To do
Only a number is wanted here: the count of lines in the entries below that contain the word "between".

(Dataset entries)
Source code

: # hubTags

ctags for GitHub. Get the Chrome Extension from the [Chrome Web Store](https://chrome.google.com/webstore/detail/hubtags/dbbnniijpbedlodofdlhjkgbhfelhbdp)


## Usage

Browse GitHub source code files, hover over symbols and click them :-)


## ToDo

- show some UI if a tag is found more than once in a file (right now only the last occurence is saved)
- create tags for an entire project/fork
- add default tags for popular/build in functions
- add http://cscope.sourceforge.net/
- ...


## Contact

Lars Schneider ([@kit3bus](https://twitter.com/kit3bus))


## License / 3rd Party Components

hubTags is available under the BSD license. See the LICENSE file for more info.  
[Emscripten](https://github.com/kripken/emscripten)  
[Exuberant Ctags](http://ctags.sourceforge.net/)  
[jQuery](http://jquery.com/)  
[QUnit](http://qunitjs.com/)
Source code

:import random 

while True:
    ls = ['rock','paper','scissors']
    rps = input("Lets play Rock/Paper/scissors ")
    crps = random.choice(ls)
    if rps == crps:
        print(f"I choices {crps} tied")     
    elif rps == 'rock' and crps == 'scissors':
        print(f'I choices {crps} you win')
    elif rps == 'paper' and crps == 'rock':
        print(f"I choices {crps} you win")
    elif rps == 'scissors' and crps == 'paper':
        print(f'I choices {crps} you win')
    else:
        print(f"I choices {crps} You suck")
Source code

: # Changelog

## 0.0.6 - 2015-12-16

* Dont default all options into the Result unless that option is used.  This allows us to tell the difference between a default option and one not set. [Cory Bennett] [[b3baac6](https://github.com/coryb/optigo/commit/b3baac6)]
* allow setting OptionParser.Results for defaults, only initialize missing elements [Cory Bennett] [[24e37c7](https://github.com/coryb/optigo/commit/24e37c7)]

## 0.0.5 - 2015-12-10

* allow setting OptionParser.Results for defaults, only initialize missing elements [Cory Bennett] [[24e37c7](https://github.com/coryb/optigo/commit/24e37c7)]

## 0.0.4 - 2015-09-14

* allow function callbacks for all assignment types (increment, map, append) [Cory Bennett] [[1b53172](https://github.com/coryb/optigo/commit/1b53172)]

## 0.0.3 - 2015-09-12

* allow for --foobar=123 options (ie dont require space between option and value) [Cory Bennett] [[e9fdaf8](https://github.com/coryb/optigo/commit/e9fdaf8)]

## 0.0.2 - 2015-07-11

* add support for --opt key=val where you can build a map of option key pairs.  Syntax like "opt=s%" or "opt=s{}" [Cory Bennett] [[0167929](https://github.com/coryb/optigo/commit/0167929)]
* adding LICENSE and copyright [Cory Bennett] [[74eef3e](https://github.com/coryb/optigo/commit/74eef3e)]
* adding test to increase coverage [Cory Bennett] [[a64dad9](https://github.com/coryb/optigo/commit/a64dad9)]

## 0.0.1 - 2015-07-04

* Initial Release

Problem solution
2